- IATA: none; ICAO: YGAW;

Summary
- Airport type: Private
- Owner: Light Regional Council
- Operator: Adelaide Soaring Club
- Location: Gawler, South Australia, Australia
- Elevation AMSL: 165 ft / 50 m
- Coordinates: 34°36′00″S 138°43′08″E﻿ / ﻿34.60000°S 138.71889°E
- Website: www.adelaidesoaring.org.au

Map
- YGAW Location in South Australia

Runways
| Direction | Length |  | Surface |
| m | ft |
| 23/05 | 1,245 | 4,084 | Gravel, Bitumen and Grass |
| 13/31 | 1,034 | 3,392 | Gravel, Bitumen and Grass |

= Gawler Aerodrome =

Airport in South Australia

Gawler Aerodrome is located in Gawler, South Australia. The aerodrome is owned by the Light Regional Council of South Australia and is managed on their behalf by the Adelaide Soaring Club (ASC).

The ASC moved to Gawler from Virginia in 1950 and has been flying gliders at Gawler ever since. In 1998 the club spread its wings further and ventured into the world of powered flight in the Recreational Aviation category with the purchase of an Australian made Jabiru. All of the instructors are volunteers and fully qualified which makes training at the ASC very affordable. The ASC continues to train pilots in both Gliding and Light Sports Aircraft (LSA) today and maintains a modern fleet of aircraft.

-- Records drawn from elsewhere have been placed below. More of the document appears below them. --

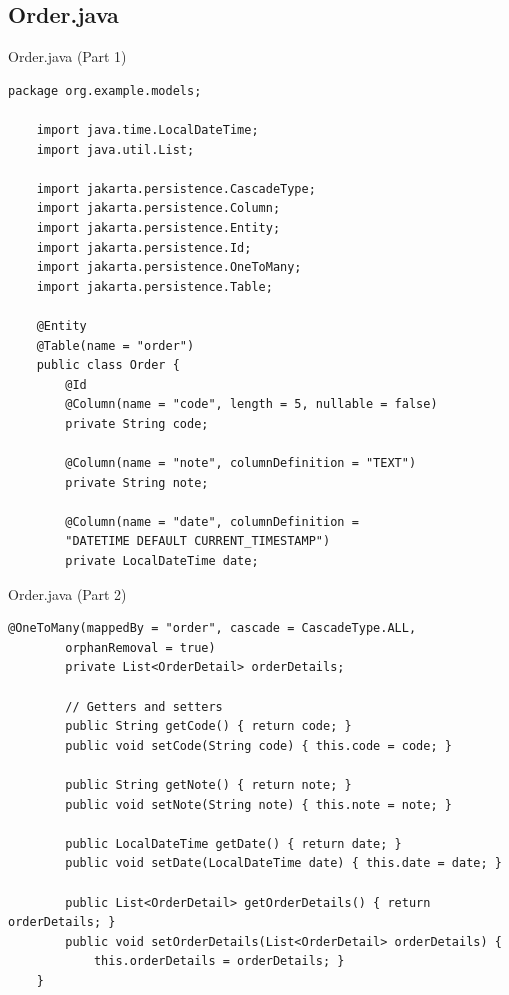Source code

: \documentclass[aspectratio=169, table]{beamer}
\begin{document}
\subsection{Order.java}
\begin{frame}[fragile]{Order.java (Part 1)}
\vspace{20pt}
\begin{lstlisting}[style=JavaStyle]
	package org.example.models;
	
	import java.time.LocalDateTime;
	import java.util.List;
	
	import jakarta.persistence.CascadeType;
	import jakarta.persistence.Column;
	import jakarta.persistence.Entity;
	import jakarta.persistence.Id;
	import jakarta.persistence.OneToMany;
	import jakarta.persistence.Table;
	
	@Entity
	@Table(name = "order")
	public class Order {
		@Id
		@Column(name = "code", length = 5, nullable = false)
		private String code;
		
		@Column(name = "note", columnDefinition = "TEXT")
		private String note;
		
		@Column(name = "date", columnDefinition = 
		"DATETIME DEFAULT CURRENT_TIMESTAMP")
		private LocalDateTime date;
	\end{lstlisting}
\end{frame}

\begin{frame}[fragile]{Order.java (Part 2)}
	\vspace{20pt}
	\begin{lstlisting}[style=JavaStyle]
		@OneToMany(mappedBy = "order", cascade = CascadeType.ALL, 
		orphanRemoval = true)
		private List<OrderDetail> orderDetails;
		
		// Getters and setters
		public String getCode() { return code; }
		public void setCode(String code) { this.code = code; }
		
		public String getNote() { return note; }
		public void setNote(String note) { this.note = note; }
		
		public LocalDateTime getDate() { return date; }
		public void setDate(LocalDateTime date) { this.date = date; }
		
		public List<OrderDetail> getOrderDetails() { return orderDetails; }
		public void setOrderDetails(List<OrderDetail> orderDetails) { 
			this.orderDetails = orderDetails; }
	}
\end{lstlisting}
\end{frame}
\end{document}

The Gawler Airfield Squadron of the Australian Air League, a national uniformed cadet organisation promoting and encouraging the interest of aviation and flying training in the youth of Australia, is also located at Gawler Aerodrome.

The Country Fire Service (CFS) operates its water bombers from this airfield during the bush fire season as required. The location of the airfield has been instrumental in fighting bush fires in this region including the 2015 Sampson Flat bushfires and 2015 Pinery bushfire.

==History==
The aerodrome was built during World War II by the Royal Australian Air Force (RAAF) in 1941 and was used as an RAAF Station. An operations building, remote receiving building and transmitting building were constructed as part of the facilities.

===Units based at Gawler Aerodrome===
- Adelaide Wireless Transmitting (W/T) Station – detachment
- Gawler Telecommunications Unit RAAF
- No. 11 Works Supply Unit
- No. 21 Squadron RAAF
- No. 86 Squadron RAAF

===Motorsport===
In the early 1950s, the aerodrome hosted several motor racing events. The first of these was held on 12 June 1950 on adjacent paddocks, but from 11 June 1951 races were held on a circuit laid out on the aerodrome's runways, with minor changes to the layout but always approximately 2 mi long. Racing ceased after 1953 due to the opening of the Port Wakefield Circuit.